And the idea that there were demons out there just didn't cross our minds. I read the Gospels, how Jesus cast out demons. But I remember at too late an age to be excusable, I must have been at least 12 or 13, the first time some missionaries at our Baptist church came home from a furlough and shared some of their encounters with demons.
They'd have a feel. I remember, it's like a light one. There's demons? I mean, I knew I'd read about demons, but it never occurred to me there might be demons still.
Where did I think they'd gone? You know, I never... It just never... It's like I lived in a total, you know, not a clue kind of condition that there was a spiritual realm. And that's true in many religious people, of course. No, they didn't... Right.
Right, the demons must have gone the way of the gifts because the church I was in didn't believe in the gifts either. But they didn't discuss that they weren't around. They just didn't discuss them at all.
We lived in an obliviousness to their existence. Well, today, even in charismatic circles... See, I'll tell you, when I became a charismatic, when I got baptized in the Spirit, I became aware of the spiritual realm. I was aware of the occult.
I was aware of demons. I was aware of the need to cast out demons. I was... You know, spiritual awareness just kind of woke up in me at a time like that.

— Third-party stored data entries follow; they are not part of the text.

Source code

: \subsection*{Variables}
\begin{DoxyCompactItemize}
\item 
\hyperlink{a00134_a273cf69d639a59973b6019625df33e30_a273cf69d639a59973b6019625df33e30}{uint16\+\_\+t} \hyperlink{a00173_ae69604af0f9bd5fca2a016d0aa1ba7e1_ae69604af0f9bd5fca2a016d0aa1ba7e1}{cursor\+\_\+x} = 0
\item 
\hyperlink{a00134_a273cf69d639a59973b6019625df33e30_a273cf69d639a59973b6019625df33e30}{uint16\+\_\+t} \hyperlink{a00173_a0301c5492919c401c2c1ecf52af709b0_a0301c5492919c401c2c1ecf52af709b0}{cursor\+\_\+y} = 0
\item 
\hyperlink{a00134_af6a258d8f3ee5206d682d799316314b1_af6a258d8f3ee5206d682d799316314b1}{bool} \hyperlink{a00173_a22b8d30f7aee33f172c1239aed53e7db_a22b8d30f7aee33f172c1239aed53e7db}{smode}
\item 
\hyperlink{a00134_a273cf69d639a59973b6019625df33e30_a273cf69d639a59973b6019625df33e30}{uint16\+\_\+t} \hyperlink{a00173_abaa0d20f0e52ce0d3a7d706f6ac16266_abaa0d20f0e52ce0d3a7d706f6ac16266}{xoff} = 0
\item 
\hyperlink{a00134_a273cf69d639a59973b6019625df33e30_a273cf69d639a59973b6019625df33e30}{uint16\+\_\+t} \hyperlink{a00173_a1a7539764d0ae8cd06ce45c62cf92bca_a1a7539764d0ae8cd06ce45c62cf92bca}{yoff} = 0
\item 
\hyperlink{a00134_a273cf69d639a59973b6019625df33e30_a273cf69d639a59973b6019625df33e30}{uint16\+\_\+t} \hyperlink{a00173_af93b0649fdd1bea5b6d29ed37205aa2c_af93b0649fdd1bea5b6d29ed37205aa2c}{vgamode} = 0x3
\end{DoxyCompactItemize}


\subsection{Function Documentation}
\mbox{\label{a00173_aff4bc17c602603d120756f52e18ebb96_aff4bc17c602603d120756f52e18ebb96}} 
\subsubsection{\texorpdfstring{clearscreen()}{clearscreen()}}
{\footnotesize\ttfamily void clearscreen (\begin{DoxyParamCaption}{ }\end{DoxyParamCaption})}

And I've lived in a spiritually charged environment ever since. But what's amazing is that even in the charismatic movement, occultic practices are current today. Not throughout, but to a very large degree.
Actually, name it and claim it. Occultism is very much an occultic... It's come directly into the church through the metaphysical religions, which are occultic, the mind science religions, the whole process of inner healing, which is a big thing in some charismatic circles, of visualization. And inner healing comes directly out of the occult, comes directly from Carl Jung, who was a practicing spiritist.
And he himself said that he got his procedures from his spirit guide, whom he called Philemon. He had a spirit guide called Philemon. He was a poltergeist guy.
He grew up in a home inhabited by poltergeists, and he was always in contact with them. He had his own spirit guide. And he's the one who originated the whole idea of visualizing an archetype, Jesus, if you will.
He comes into your imaginary world. You visualize him. He heals you from your past.
He protects you from past hurts and changes the past. And all of these strange things that are current in charismatic circles now came right from Jung, and he got it straight from his demon. But we can't be too hard on the Jews unless we're also hard on the church.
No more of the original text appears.